(Collected data)
-=-=-
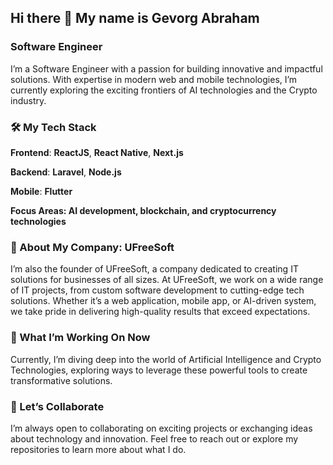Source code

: ## Hi there 👋 My name is Gevorg Abraham

### Software Engineer
I’m a Software Engineer with a passion for building innovative and impactful solutions. With expertise in modern web and mobile technologies, I’m currently exploring the exciting frontiers of AI technologies and the Crypto industry.

### 🛠️ My Tech Stack
**Frontend**: **ReactJS**, **React Native**, **Next.js**

**Backend**: **Laravel**, **Node.js**

**Mobile**: **Flutter**

**Focus Areas: AI development, blockchain, and cryptocurrency technologies**
### 💼 About My Company: UFreeSoft
I’m also the founder of UFreeSoft, a company dedicated to creating IT solutions for businesses of all sizes. At UFreeSoft, we work on a wide range of IT projects, from custom software development to cutting-edge tech solutions. Whether it’s a web application, mobile app, or AI-driven system, we take pride in delivering high-quality results that exceed expectations.

### 🌟 What I’m Working On Now
Currently, I’m diving deep into the world of Artificial Intelligence and Crypto Technologies, exploring ways to leverage these powerful tools to create transformative solutions.

### 🚀 Let’s Collaborate
I’m always open to collaborating on exciting projects or exchanging ideas about technology and innovation. Feel free to reach out or explore my repositories to learn more about what I do.
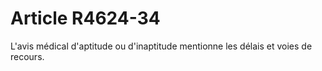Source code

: # Article R4624-34

L'avis médical d'aptitude ou d'inaptitude mentionne les délais et voies de recours.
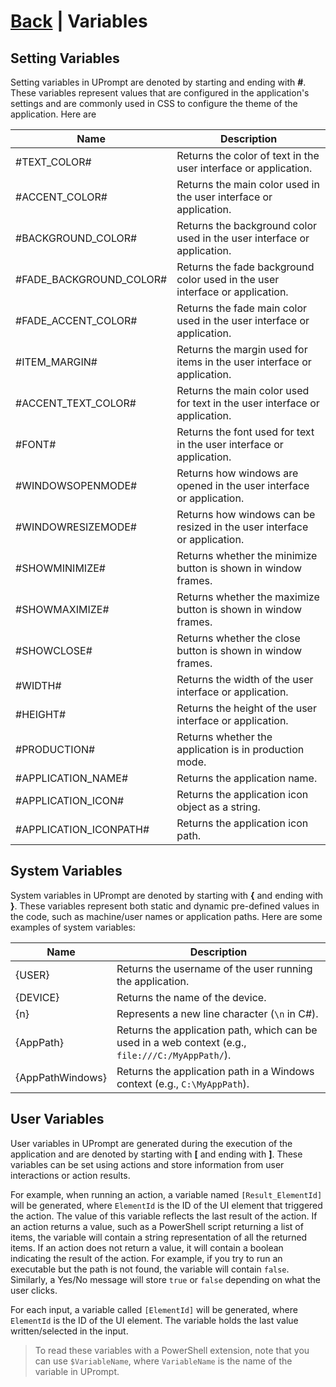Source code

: # [Back](https://github.com/TopDeveloper29/UPrompt/blob/Prod/README.md) | Variables

## Setting Variables
Setting variables in UPrompt are denoted by starting and ending with **#**. These variables represent values that are configured in the application's settings and are commonly used in CSS to configure the theme of the application. Here are

| Name                  | Description                                                     |
| --------------------- | --------------------------------------------------------------- |
| #TEXT_COLOR#          | Returns the color of text in the user interface or application. |
| #ACCENT_COLOR#        | Returns the main color used in the user interface or application. |
| #BACKGROUND_COLOR#    | Returns the background color used in the user interface or application. |
| #FADE_BACKGROUND_COLOR# | Returns the fade background color used in the user interface or application. |
| #FADE_ACCENT_COLOR#   | Returns the fade main color used in the user interface or application. |
| #ITEM_MARGIN#         | Returns the margin used for items in the user interface or application. |
| #ACCENT_TEXT_COLOR#   | Returns the main color used for text in the user interface or application. |
| #FONT#                | Returns the font used for text in the user interface or application. |
| #WINDOWSOPENMODE#    | Returns how windows are opened in the user interface or application. |
| #WINDOWRESIZEMODE#    | Returns how windows can be resized in the user interface or application. |
| #SHOWMINIMIZE#        | Returns whether the minimize button is shown in window frames. |
| #SHOWMAXIMIZE#        | Returns whether the maximize button is shown in window frames. |
| #SHOWCLOSE#           | Returns whether the close button is shown in window frames. |
| #WIDTH#               | Returns the width of the user interface or application. |
| #HEIGHT#              | Returns the height of the user interface or application. |
| #PRODUCTION#          | Returns whether the application is in production mode. |
| #APPLICATION_NAME#    | Returns the application name. |
| #APPLICATION_ICON#    | Returns the application icon object as a string. |
| #APPLICATION_ICONPATH# | Returns the application icon path. |

## System Variables
System variables in UPrompt are denoted by starting with **{** and ending with **}**. These variables represent both static and dynamic pre-defined values in the code, such as machine/user names or application paths. Here are some examples of system variables:

| Name        | Description                                                  |
| ----------- | ------------------------------------------------------------ |
| {USER}      | Returns the username of the user running the application.    |
| {DEVICE}    | Returns the name of the device.                              |
| {n}         | Represents a new line character (`\n` in C#).               |
| {AppPath}   | Returns the application path, which can be used in a web context (e.g., `file:///C:/MyAppPath/`). |
| {AppPathWindows} | Returns the application path in a Windows context (e.g., `C:\MyAppPath`). |

## User Variables

User variables in UPrompt are generated during the execution of the application and are denoted by starting with **[** and ending with **]**. These variables can be set using actions and store information from user interactions or action results.

For example, when running an action, a variable named `[Result_ElementId]` will be generated, where `ElementId` is the ID of the UI element that triggered the action. The value of this variable reflects the last result of the action. If an action returns a value, such as a PowerShell script returning a list of items, the variable will contain a string representation of all the returned items. If an action does not return a value, it will contain a boolean indicating the result of the action. For example, if you try to run an executable but the path is not found, the variable will contain `false`. Similarly, a Yes/No message will store `true` or `false` depending on what the user clicks.

For each input, a variable called `[ElementId]` will be generated, where `ElementId` is the ID of the UI element. The variable holds the last value written/selected in the input.

> To read these variables with a PowerShell extension, note that you can use `$VariableName`, where `VariableName` is the name of the variable in UPrompt.
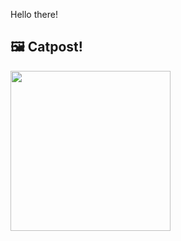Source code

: Hello there!



## 🖼️ Catpost!

<sub>
    <img src="https://cdn2.thecatapi.com/images/41a.jpg" height="256">
</sub>

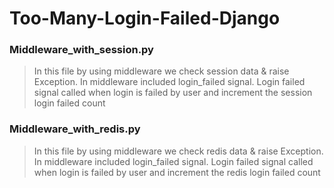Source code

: # Too-Many-Login-Failed-Django

### Middleware_with_session.py 

> In this file by using middleware we check session data & raise Exception. 
> In middleware included login_failed signal. Login failed signal called when login is failed by user and increment the session login failed count


### Middleware_with_redis.py 

> In this file by using middleware we check redis data & raise Exception. 
> In middleware included login_failed signal. Login failed signal called when login is failed by user and increment the redis login failed count


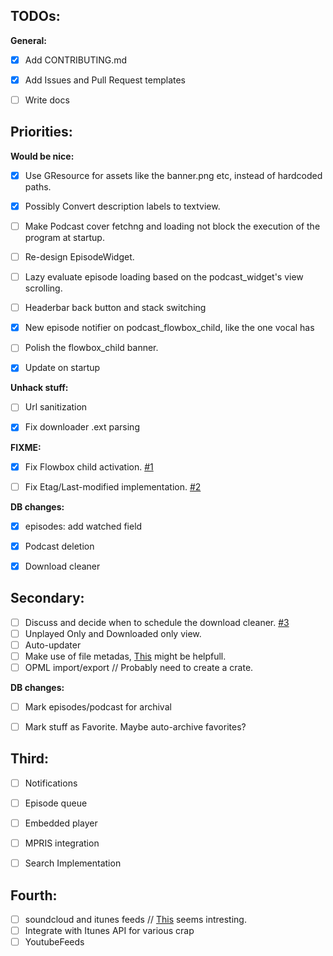 ## TODOs:

**General:**

- [x] Add CONTRIBUTING.md
- [x] Add Issues and Pull Request templates
- [ ] Write docs


## Priorities:

**Would be nice:**

- [x] Use GResource for assets like the banner.png etc, instead of hardcoded paths.
- [x] Possibly Convert description labels to textview.
- [ ] Make Podcast cover fetchng and loading not block the execution of the program at startup.
- [ ] Re-design EpisodeWidget.
- [ ] Lazy evaluate episode loading based on the podcast_widget's view scrolling.
- [ ] Headerbar back button and stack switching
- [x] New episode notifier on podcast_flowbox_child, like the one vocal has
- [ ] Polish the flowbox_child banner.
- [x] Update on startup


**Unhack stuff:**

- [ ] Url sanitization
- [x] Fix downloader .ext parsing


**FIXME:**

- [x] Fix Flowbox child activation. [#1](https://gitlab.gnome.org/alatiera/Hammond/issues/1)
- [ ] Fix Etag/Last-modified implementation. [#2](https://gitlab.gnome.org/alatiera/Hammond/issues/2)


**DB changes:**

- [x] episodes: add watched field
- [x] Podcast deletion
- [x] Download cleaner


## Secondary:

- [ ] Discuss and decide when to schedule the download cleaner. [#3](https://gitlab.gnome.org/alatiera/Hammond/issues/3)
- [ ] Unplayed Only and Downloaded only view.
- [ ] Auto-updater
- [ ] Make use of file metadas, [This](https://github.com/GuillaumeGomez/audio-video-metadata) might be helpfull.
- [ ] OPML import/export // Probably need to create a crate.

**DB changes:**

- [ ] Mark episodes/podcast for archival
- [ ] Mark stuff as Favorite. Maybe auto-archive favorites?


## Third:

- [ ] Notifications
- [ ] Episode queue
- [ ] Embedded player
- [ ] MPRIS integration
- [ ] Search Implementation


## Fourth:

- [ ] soundcloud and itunes feeds // [This](http://getrssfeed.com) seems intresting.
- [ ] Integrate with Itunes API for various crap
- [ ] YoutubeFeeds
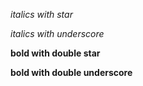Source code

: *italics with star*

_italics with underscore_

**bold with double star**

__bold with double underscore__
-=-=-
Word for word and without any pictures, return all of the lines above.

Source code

: ## Hi there 👋 My name is Gevorg Abraham

### Software Engineer
I’m a Software Engineer with a passion for building innovative and impactful solutions. With expertise in modern web and mobile technologies, I’m currently exploring the exciting frontiers of AI technologies and the Crypto industry.

### 🛠️ My Tech Stack
**Frontend**: **ReactJS**, **React Native**, **Next.js**

**Backend**: **Laravel**, **Node.js**

**Mobile**: **Flutter**

**Focus Areas: AI development, blockchain, and cryptocurrency technologies**
### 💼 About My Company: UFreeSoft
I’m also the founder of UFreeSoft, a company dedicated to creating IT solutions for businesses of all sizes. At UFreeSoft, we work on a wide range of IT projects, from custom software development to cutting-edge tech solutions. Whether it’s a web application, mobile app, or AI-driven system, we take pride in delivering high-quality results that exceed expectations.

### 🌟 What I’m Working On Now
Currently, I’m diving deep into the world of Artificial Intelligence and Crypto Technologies, exploring ways to leverage these powerful tools to create transformative solutions.

### 🚀 Let’s Collaborate
I’m always open to collaborating on exciting projects or exchanging ideas about technology and innovation. Feel free to reach out or explore my repositories to learn more about what I do.
Source code

: # Article R4624-34

L'avis médical d'aptitude ou d'inaptitude mentionne les délais et voies de recours.
Source code

: # [Back](https://github.com/TopDeveloper29/UPrompt/blob/Prod/README.md) | Variables

## Setting Variables
Setting variables in UPrompt are denoted by starting and ending with **#**. These variables represent values that are configured in the application's settings and are commonly used in CSS to configure the theme of the application. Here are

| Name                  | Description                                                     |
| --------------------- | --------------------------------------------------------------- |
| #TEXT_COLOR#          | Returns the color of text in the user interface or application. |
| #ACCENT_COLOR#        | Returns the main color used in the user interface or application. |
| #BACKGROUND_COLOR#    | Returns the background color used in the user interface or application. |
| #FADE_BACKGROUND_COLOR# | Returns the fade background color used in the user interface or application. |
| #FADE_ACCENT_COLOR#   | Returns the fade main color used in the user interface or application. |
| #ITEM_MARGIN#         | Returns the margin used for items in the user interface or application. |
| #ACCENT_TEXT_COLOR#   | Returns the main color used for text in the user interface or application. |
| #FONT#                | Returns the font used for text in the user interface or application. |
| #WINDOWSOPENMODE#    | Returns how windows are opened in the user interface or application. |
| #WINDOWRESIZEMODE#    | Returns how windows can be resized in the user interface or application. |
| #SHOWMINIMIZE#        | Returns whether the minimize button is shown in window frames. |
| #SHOWMAXIMIZE#        | Returns whether the maximize button is shown in window frames. |
| #SHOWCLOSE#           | Returns whether the close button is shown in window frames. |
| #WIDTH#               | Returns the width of the user interface or application. |
| #HEIGHT#              | Returns the height of the user interface or application. |
| #PRODUCTION#          | Returns whether the application is in production mode. |
| #APPLICATION_NAME#    | Returns the application name. |
| #APPLICATION_ICON#    | Returns the application icon object as a string. |
| #APPLICATION_ICONPATH# | Returns the application icon path. |

## System Variables
System variables in UPrompt are denoted by starting with **{** and ending with **}**. These variables represent both static and dynamic pre-defined values in the code, such as machine/user names or application paths. Here are some examples of system variables:

| Name        | Description                                                  |
| ----------- | ------------------------------------------------------------ |
| {USER}      | Returns the username of the user running the application.    |
| {DEVICE}    | Returns the name of the device.                              |
| {n}         | Represents a new line character (`\n` in C#).               |
| {AppPath}   | Returns the application path, which can be used in a web context (e.g., `file:///C:/MyAppPath/`). |
| {AppPathWindows} | Returns the application path in a Windows context (e.g., `C:\MyAppPath`). |

## User Variables

User variables in UPrompt are generated during the execution of the application and are denoted by starting with **[** and ending with **]**. These variables can be set using actions and store information from user interactions or action results.

For example, when running an action, a variable named `[Result_ElementId]` will be generated, where `ElementId` is the ID of the UI element that triggered the action. The value of this variable reflects the last result of the action. If an action returns a value, such as a PowerShell script returning a list of items, the variable will contain a string representation of all the returned items. If an action does not return a value, it will contain a boolean indicating the result of the action. For example, if you try to run an executable but the path is not found, the variable will contain `false`. Similarly, a Yes/No message will store `true` or `false` depending on what the user clicks.

For each input, a variable called `[ElementId]` will be generated, where `ElementId` is the ID of the UI element. The variable holds the last value written/selected in the input.

> To read these variables with a PowerShell extension, note that you can use `$VariableName`, where `VariableName` is the name of the variable in UPrompt.
Source code

: Hello there!



## 🖼️ Catpost!

<sub>
    <img src="https://cdn2.thecatapi.com/images/41a.jpg" height="256">
</sub>

Source code

: # Too-Many-Login-Failed-Django

### Middleware_with_session.py 

> In this file by using middleware we check session data & raise Exception. 
> In middleware included login_failed signal. Login failed signal called when login is failed by user and increment the session login failed count


### Middleware_with_redis.py 

> In this file by using middleware we check redis data & raise Exception. 
> In middleware included login_failed signal. Login failed signal called when login is failed by user and increment the redis login failed count


 ## TODOs:

**General:**

- [x] Add CONTRIBUTING.md
- [x] Add Issues and Pull Request templates
- [ ] Write docs


## Priorities:

**Would be nice:**

- [x] Use GResource for assets like the banner.png etc, instead of hardcoded paths.
- [x] Possibly Convert description labels to textview.
- [ ] Make Podcast cover fetchng and loading not block the execution of the program at startup.
- [ ] Re-design EpisodeWidget.
- [ ] Lazy evaluate episode loading based on the podcast_widget's view scrolling.
- [ ] Headerbar back button and stack switching
- [x] New episode notifier on podcast_flowbox_child, like the one vocal has
- [ ] Polish the flowbox_child banner.
- [x] Update on startup


**Unhack stuff:**

- [ ] Url sanitization
- [x] Fix downloader .ext parsing


**FIXME:**

- [x] Fix Flowbox child activation. [#1](https://gitlab.gnome.org/alatiera/Hammond/issues/1)
- [ ] Fix Etag/Last-modified implementation. [#2](https://gitlab.gnome.org/alatiera/Hammond/issues/2)


**DB changes:**

- [x] episodes: add watched field
- [x] Podcast deletion
- [x] Download cleaner


## Secondary:

- [ ] Discuss and decide when to schedule the download cleaner. [#3](https://gitlab.gnome.org/alatiera/Hammond/issues/3)
- [ ] Unplayed Only and Downloaded only view.
- [ ] Auto-updater
- [ ] Make use of file metadas, [This](https://github.com/GuillaumeGomez/audio-video-metadata) might be helpfull.
- [ ] OPML import/export // Probably need to create a crate.

**DB changes:**

- [ ] Mark episodes/podcast for archival
- [ ] Mark stuff as Favorite. Maybe auto-archive favorites?


## Third:

- [ ] Notifications
- [ ] Episode queue
- [ ] Embedded player
- [ ] MPRIS integration
- [ ] Search Implementation


## Fourth:

- [ ] soundcloud and itunes feeds // [This](http://getrssfeed.com) seems intresting.
- [ ] Integrate with Itunes API for various crap
- [ ] YoutubeFeeds
Source code

: *italics with star*

_italics with underscore_

**bold with double star**

__bold with double underscore__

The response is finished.